### The data:
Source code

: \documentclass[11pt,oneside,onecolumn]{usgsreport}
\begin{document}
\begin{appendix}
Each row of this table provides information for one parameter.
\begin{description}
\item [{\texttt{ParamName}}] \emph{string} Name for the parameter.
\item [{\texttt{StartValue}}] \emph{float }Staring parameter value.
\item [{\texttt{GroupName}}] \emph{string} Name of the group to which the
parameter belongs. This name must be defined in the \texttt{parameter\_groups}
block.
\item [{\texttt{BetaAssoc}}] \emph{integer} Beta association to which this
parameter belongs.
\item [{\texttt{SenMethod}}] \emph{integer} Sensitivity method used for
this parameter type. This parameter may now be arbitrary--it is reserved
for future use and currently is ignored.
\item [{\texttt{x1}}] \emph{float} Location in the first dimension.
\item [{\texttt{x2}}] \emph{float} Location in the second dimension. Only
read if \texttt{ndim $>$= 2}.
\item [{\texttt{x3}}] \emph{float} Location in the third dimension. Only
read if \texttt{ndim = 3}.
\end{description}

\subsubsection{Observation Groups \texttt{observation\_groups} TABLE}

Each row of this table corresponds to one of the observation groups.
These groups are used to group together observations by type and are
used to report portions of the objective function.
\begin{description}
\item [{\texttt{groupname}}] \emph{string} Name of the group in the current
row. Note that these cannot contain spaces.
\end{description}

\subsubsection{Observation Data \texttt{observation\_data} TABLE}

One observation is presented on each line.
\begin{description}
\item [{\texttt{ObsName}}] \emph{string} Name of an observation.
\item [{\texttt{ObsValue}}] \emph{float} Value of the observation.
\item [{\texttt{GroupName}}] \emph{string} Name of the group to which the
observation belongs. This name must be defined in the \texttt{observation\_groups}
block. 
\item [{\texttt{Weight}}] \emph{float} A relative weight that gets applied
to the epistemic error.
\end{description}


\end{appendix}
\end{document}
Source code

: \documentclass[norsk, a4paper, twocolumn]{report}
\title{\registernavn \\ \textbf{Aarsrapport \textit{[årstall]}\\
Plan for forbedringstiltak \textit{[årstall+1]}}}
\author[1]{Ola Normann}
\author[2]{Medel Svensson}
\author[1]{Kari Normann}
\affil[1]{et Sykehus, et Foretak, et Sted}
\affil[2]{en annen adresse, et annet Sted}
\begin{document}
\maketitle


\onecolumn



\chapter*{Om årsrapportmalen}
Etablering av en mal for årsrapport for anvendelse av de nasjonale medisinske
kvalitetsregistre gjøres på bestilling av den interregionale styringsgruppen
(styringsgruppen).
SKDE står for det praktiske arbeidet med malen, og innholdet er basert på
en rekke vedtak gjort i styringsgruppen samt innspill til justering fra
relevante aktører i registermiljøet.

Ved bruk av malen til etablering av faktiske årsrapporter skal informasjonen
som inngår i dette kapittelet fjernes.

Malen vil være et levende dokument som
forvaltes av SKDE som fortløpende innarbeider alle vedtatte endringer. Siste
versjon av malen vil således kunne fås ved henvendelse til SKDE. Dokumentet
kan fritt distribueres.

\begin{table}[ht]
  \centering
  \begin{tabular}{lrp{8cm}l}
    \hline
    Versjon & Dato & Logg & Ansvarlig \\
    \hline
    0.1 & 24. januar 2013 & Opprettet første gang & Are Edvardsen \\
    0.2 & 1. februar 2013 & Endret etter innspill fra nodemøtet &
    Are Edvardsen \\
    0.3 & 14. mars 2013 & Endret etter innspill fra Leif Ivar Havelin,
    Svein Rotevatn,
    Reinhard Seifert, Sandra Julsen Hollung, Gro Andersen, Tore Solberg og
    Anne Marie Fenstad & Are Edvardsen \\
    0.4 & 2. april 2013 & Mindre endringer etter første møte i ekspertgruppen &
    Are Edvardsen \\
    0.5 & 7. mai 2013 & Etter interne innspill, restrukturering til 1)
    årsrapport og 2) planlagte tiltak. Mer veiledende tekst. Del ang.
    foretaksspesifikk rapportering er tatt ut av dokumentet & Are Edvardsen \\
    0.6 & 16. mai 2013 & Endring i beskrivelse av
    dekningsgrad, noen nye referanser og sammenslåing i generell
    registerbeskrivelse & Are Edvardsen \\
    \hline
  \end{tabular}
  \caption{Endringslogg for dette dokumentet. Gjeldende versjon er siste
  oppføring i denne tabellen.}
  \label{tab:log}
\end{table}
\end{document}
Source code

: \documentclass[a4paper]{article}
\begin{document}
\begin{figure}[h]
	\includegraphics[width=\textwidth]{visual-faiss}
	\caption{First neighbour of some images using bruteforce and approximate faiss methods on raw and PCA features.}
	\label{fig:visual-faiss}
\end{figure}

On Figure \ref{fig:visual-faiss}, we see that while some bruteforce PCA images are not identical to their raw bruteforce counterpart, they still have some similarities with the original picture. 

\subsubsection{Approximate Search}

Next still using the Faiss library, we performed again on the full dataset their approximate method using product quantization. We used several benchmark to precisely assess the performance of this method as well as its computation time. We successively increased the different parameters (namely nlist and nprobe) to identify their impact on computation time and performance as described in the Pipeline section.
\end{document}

### What you are asked to do:
If a line falls between the first line of the entries and the line containing "used to report", or is one of those two, restate it word for word; leave all other lines out.

### Solution for this problem:
Source code

: \documentclass[11pt,oneside,onecolumn]{usgsreport}
\begin{document}
\begin{appendix}
Each row of this table provides information for one parameter.
\begin{description}
\item [{\texttt{ParamName}}] \emph{string} Name for the parameter.
\item [{\texttt{StartValue}}] \emph{float }Staring parameter value.
\item [{\texttt{GroupName}}] \emph{string} Name of the group to which the
parameter belongs. This name must be defined in the \texttt{parameter\_groups}
block.
\item [{\texttt{BetaAssoc}}] \emph{integer} Beta association to which this
parameter belongs.
\item [{\texttt{SenMethod}}] \emph{integer} Sensitivity method used for
this parameter type. This parameter may now be arbitrary--it is reserved
for future use and currently is ignored.
\item [{\texttt{x1}}] \emph{float} Location in the first dimension.
\item [{\texttt{x2}}] \emph{float} Location in the second dimension. Only
read if \texttt{ndim $>$= 2}.
\item [{\texttt{x3}}] \emph{float} Location in the third dimension. Only
read if \texttt{ndim = 3}.
\end{description}

\subsubsection{Observation Groups \texttt{observation\_groups} TABLE}

Each row of this table corresponds to one of the observation groups.
These groups are used to group together observations by type and are
used to report portions of the objective function.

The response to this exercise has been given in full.